The course teaches Python from the ground up; it takes a very practical approach to learning while instilling good coding habits (grounded in industry norms) along the way.
 
I am assuming we will be prepared for production-level coding in industry after this?

Very interested in this course to up my skills from beginner-intermediate to intermediate-advanced. From what I see on LinkedIn the top buy-side shops likes to hire Quants who are very good programmers, oftentimes majoring in CS and having done software engineering internships, if they are coming in at the undergrad level (like I am).
Yes, the course is quite comprehensive in topics, and as you progress beyond level 1, it has some very practical 'toy' exercises and a case study to solidify your knowledge. There are also documents called 'Tips, Tricks, & Pitfalls' provided with each level, that contain useful pointers of issues that often come up in practice.

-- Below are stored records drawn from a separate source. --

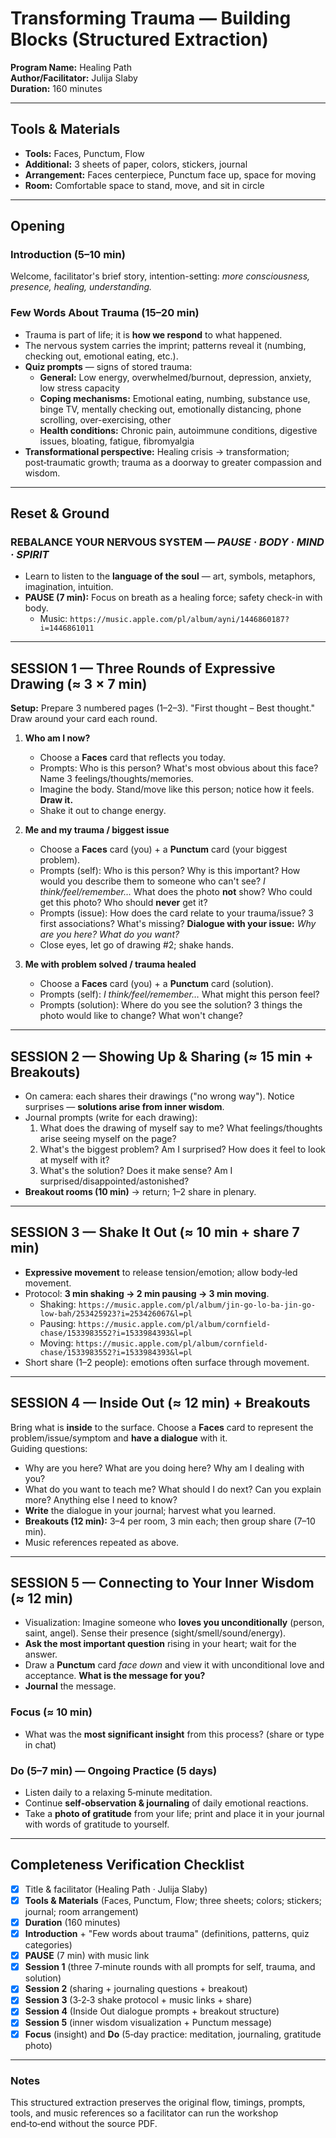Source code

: # Transforming Trauma — Building Blocks (Structured Extraction)

**Program Name:** Healing Path  
**Author/Facilitator:** Julija Slaby  
**Duration:** 160 minutes  

---

## Tools & Materials
- **Tools:** Faces, Punctum, Flow  
- **Additional:** 3 sheets of paper, colors, stickers, journal  
- **Arrangement:** Faces centerpiece, Punctum face up, space for moving  
- **Room:** Comfortable space to stand, move, and sit in circle  

---

## Opening
### Introduction (5–10 min)
Welcome, facilitator's brief story, intention-setting: *more consciousness, presence, healing, understanding.*

### Few Words About Trauma (15–20 min)
- Trauma is part of life; it is **how we respond** to what happened.  
- The nervous system carries the imprint; patterns reveal it (numbing, checking out, emotional eating, etc.).  
- **Quiz prompts** — signs of stored trauma:  
  - **General:** Low energy, overwhelmed/burnout, depression, anxiety, low stress capacity  
  - **Coping mechanisms:** Emotional eating, numbing, substance use, binge TV, mentally checking out, emotionally distancing, phone scrolling, over-exercising, other  
  - **Health conditions:** Chronic pain, autoimmune conditions, digestive issues, bloating, fatigue, fibromyalgia  
- **Transformational perspective:** Healing crisis → transformation; post‑traumatic growth; trauma as a doorway to greater compassion and wisdom.

---

## Reset & Ground
### REBALANCE YOUR NERVOUS SYSTEM — *PAUSE · BODY · MIND · SPIRIT*
- Learn to listen to the **language of the soul** — art, symbols, metaphors, imagination, intuition.
- **PAUSE (7 min):** Focus on breath as a healing force; safety check-in with body.  
  - Music: `https://music.apple.com/pl/album/ayni/1446860187?i=1446861011`

---

## SESSION 1 — Three Rounds of Expressive Drawing (≈ 3 × 7 min)
**Setup:** Prepare 3 numbered pages (1–2–3). "First thought – Best thought." Draw around your card each round.

1) **Who am I now?**  
   - Choose a **Faces** card that reflects you today.  
   - Prompts: Who is this person? What's most obvious about this face? Name 3 feelings/thoughts/memories.  
   - Imagine the body. Stand/move like this person; notice how it feels. **Draw it.**  
   - Shake it out to change energy.

2) **Me and my trauma / biggest issue**  
   - Choose a **Faces** card (you) + a **Punctum** card (your biggest problem).  
   - Prompts (self): Who is this person? Why is this important? How would you describe them to someone who can't see? *I think/feel/remember…* What does the photo **not** show? Who could get this photo? Who should **never** get it?  
   - Prompts (issue): How does the card relate to your trauma/issue? 3 first associations? What's missing? **Dialogue with your issue:** *Why are you here? What do you want?*  
   - Close eyes, let go of drawing #2; shake hands.

3) **Me with problem solved / trauma healed**  
   - Choose a **Faces** card (you) + a **Punctum** card (solution).  
   - Prompts (self): *I think/feel/remember…* What might this person feel?  
   - Prompts (solution): Where do you see the solution? 3 things the photo would like to change? What won't change?

---

## SESSION 2 — Showing Up & Sharing (≈ 15 min + Breakouts)
- On camera: each shares their drawings ("no wrong way"). Notice surprises — **solutions arise from inner wisdom**.  
- Journal prompts (write for each drawing):  
  1. What does the drawing of myself say to me? What feelings/thoughts arise seeing myself on the page?  
  2. What's the biggest problem? Am I surprised? How does it feel to look at myself with it?  
  3. What's the solution? Does it make sense? Am I surprised/disappointed/astonished?  
- **Breakout rooms (10 min)** → return; 1–2 share in plenary.

---

## SESSION 3 — Shake It Out (≈ 10 min + share 7 min)
- **Expressive movement** to release tension/emotion; allow body‑led movement.  
- Protocol: **3 min shaking → 2 min pausing → 3 min moving**.  
  - Shaking: `https://music.apple.com/pl/album/jin-go-lo-ba-jin-go-low-bah/253425923?i=253426067&l=pl`  
  - Pausing: `https://music.apple.com/pl/album/cornfield-chase/1533983552?i=1533984393&l=pl`  
  - Moving: `https://music.apple.com/pl/album/cornfield-chase/1533983552?i=1533984393&l=pl`  
- Short share (1–2 people): emotions often surface through movement.

---

## SESSION 4 — Inside Out (≈ 12 min) + Breakouts
Bring what is **inside** to the surface. Choose a **Faces** card to represent the problem/issue/symptom and **have a dialogue** with it.  
Guiding questions:  
- Why are you here? What are you doing here? Why am I dealing with you?  
- What do you want to teach me? What should I do next? Can you explain more? Anything else I need to know?  
- **Write** the dialogue in your journal; harvest what you learned.  
- **Breakouts (12 min):** 3–4 per room, 3 min each; then group share (7–10 min).  
- Music references repeated as above.

---

## SESSION 5 — Connecting to Your Inner Wisdom (≈ 12 min)
- Visualization: Imagine someone who **loves you unconditionally** (person, saint, angel). Sense their presence (sight/smell/sound/energy).  
- **Ask the most important question** rising in your heart; wait for the answer.  
- Draw a **Punctum** card *face down* and view it with unconditional love and acceptance. **What is the message for you?**  
- **Journal** the message.

### Focus (≈ 10 min)
- What was the **most significant insight** from this process? (share or type in chat)

### Do (5–7 min) — Ongoing Practice (5 days)
- Listen daily to a relaxing 5‑minute meditation.  
- Continue **self‑observation & journaling** of daily emotional reactions.  
- Take a **photo of gratitude** from your life; print and place it in your journal with words of gratitude to yourself.

---

## Completeness Verification Checklist
- [x] Title & facilitator (Healing Path · Julija Slaby)  
- [x] **Tools & Materials** (Faces, Punctum, Flow; three sheets; colors; stickers; journal; room arrangement)  
- [x] **Duration** (160 minutes)  
- [x] **Introduction** + "Few words about trauma" (definitions, patterns, quiz categories)  
- [x] **PAUSE** (7 min) with music link  
- [x] **Session 1** (three 7‑minute rounds with all prompts for self, trauma, and solution)  
- [x] **Session 2** (sharing + journaling questions + breakout)  
- [x] **Session 3** (3‑2‑3 shake protocol + music links + share)  
- [x] **Session 4** (Inside Out dialogue prompts + breakout structure)  
- [x] **Session 5** (inner wisdom visualization + Punctum message)  
- [x] **Focus** (insight) and **Do** (5‑day practice: meditation, journaling, gratitude photo)

---

### Notes
This structured extraction preserves the original flow, timings, prompts, tools, and music references so a facilitator can run the workshop end‑to‑end without the source PDF.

There are some additional 'production' topics such as unit testing, design patterns, and code management (i.e. GIT) that are beyond the scope of the course, but may be presented as followup 'mini-modules' in the future (along with other topics).

A 'very good programmer', from my experience, is one who has progressed beyond the 'science' of coding, and has mastered the 'art'. The course gives you the tools, practice, and guidance (i.e. personal code feedback) you need to get well on your way there; but ultimately, practicing and debugging through/reviewing other people's code is paramount.

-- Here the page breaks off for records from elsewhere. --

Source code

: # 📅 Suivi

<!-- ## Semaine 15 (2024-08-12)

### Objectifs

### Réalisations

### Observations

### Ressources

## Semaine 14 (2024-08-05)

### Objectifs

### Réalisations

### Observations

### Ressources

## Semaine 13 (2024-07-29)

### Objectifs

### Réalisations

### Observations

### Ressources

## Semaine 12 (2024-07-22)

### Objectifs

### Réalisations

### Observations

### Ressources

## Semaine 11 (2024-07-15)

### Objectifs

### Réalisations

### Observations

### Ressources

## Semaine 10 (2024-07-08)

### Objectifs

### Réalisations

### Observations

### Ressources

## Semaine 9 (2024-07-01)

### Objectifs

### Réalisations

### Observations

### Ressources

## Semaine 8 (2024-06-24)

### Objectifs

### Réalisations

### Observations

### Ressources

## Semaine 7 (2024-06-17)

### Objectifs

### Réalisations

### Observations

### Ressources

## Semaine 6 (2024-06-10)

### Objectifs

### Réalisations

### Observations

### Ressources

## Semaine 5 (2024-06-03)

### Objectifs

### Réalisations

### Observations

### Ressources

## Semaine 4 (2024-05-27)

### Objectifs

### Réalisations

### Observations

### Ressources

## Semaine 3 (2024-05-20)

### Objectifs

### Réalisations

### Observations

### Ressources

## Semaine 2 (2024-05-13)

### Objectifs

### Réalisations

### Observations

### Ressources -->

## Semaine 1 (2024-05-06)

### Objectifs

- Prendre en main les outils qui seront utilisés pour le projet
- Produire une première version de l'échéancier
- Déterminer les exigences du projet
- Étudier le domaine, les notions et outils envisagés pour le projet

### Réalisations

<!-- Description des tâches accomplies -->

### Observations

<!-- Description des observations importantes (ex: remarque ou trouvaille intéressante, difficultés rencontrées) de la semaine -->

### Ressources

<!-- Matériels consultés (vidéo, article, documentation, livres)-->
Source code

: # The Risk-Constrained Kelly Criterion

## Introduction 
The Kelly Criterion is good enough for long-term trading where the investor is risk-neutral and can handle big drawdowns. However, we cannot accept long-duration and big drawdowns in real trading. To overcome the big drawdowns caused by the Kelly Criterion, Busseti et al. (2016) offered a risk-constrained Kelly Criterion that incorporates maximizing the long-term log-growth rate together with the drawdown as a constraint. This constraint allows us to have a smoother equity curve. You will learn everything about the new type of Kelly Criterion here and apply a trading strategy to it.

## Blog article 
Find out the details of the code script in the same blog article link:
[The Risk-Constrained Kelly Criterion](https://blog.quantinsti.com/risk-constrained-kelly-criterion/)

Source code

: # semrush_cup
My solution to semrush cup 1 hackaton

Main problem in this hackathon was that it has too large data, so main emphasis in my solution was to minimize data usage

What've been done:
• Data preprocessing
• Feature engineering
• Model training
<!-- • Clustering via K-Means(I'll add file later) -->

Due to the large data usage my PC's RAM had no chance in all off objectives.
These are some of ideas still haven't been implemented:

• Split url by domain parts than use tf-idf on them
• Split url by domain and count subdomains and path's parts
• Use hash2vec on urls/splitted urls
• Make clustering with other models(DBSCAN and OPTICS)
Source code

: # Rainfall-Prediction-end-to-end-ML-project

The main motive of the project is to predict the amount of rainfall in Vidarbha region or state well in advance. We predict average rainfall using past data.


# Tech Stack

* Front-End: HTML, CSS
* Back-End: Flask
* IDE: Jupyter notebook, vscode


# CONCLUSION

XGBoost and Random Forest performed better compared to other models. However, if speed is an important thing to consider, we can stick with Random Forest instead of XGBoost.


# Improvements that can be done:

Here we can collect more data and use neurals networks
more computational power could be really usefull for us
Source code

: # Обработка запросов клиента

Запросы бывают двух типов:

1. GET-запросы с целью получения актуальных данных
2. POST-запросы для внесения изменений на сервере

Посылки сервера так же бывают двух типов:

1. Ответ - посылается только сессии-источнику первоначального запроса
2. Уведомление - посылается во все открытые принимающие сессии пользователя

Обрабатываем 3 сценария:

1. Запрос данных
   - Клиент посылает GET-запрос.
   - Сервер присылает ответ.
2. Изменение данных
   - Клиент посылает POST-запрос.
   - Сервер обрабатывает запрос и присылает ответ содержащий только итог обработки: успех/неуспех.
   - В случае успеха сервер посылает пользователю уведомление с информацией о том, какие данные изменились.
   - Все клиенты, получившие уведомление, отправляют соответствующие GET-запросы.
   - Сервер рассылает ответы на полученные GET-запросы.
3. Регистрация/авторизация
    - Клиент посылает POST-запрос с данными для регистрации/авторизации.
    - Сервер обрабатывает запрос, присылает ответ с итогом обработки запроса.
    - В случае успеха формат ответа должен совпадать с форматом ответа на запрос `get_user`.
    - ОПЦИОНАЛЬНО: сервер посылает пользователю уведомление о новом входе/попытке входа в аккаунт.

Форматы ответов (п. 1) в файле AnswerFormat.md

It's also worth noting that if your goal is to become a good software engineer, versus simply becoming good at Python, then I'd recommend learning C++ first, as there are a lot of important, low level aspects of programming and design that get lost when learning Python first (see FAQ: Python Online Course).

Disclaimer: I am the course originator.
 
I think I just need to be good at Python as someone who is already a quant in an asset management firm. Hopefully we will be able to have access to the mini-modules as well!
 
I would interested in the course if it helps you structure your work better. For me my python notebooks I’ll be all over the place and don’t have good structure. Would be nice to do some data science structures well.
 
I would interested in the course if it helps you structure your work better. For me my python notebooks I’ll be all over the place and don’t have good structure. Would be nice to do some data science structures well.
One of the great things about Python is that it can be used in practice, to some extent, with only limited knowledge of the language. This benefit can also be a major drawback though, as there are many 'superficial' Python coders out there, writing inefficient and unmaintainable code. What was initially a simple script to do some quick data analysis in a notebook, starts to build up, code gets duplicated, and becomes a nightmare to run, extend, and maintain.

The first part of the course focuses on Python as a programming language (using PyCharm). Many of the exercises and project are full Python programs, and there is a strong focus on writing well structured code, similar to the QN C++ courses.

The second part of the course utilizes Anaconda/JupyterLab and focuses on data: Tabular data, data visualization, and a brief high level intro to ML, with some interesting examples/applications.
 

Daniel Duffy

C++ author, trainer
Will the course teach good software principles that are often neglected by Python users?

1. Not so much neglect, more like no one out there (yet) to tell them how. I have several Python books but most are anaemic at the design level IMHO.
2. Universities have their strengths for sure, but in general the concept of writing flexible and maintainable software systems does not seem to be on the radar.
3. Without good decomposition techniques, Python programs run the risk of becoming 'great balls of mud'.
 

Daniel Duffy

C++ author, trainer
I would interested in the course if it helps you structure your work better. For me my python notebooks I’ll be all over the place and don’t have good structure. Would be nice to do some data science structures well.
Is that the same as 'data structure', likes dict, set, matrices, HDF5?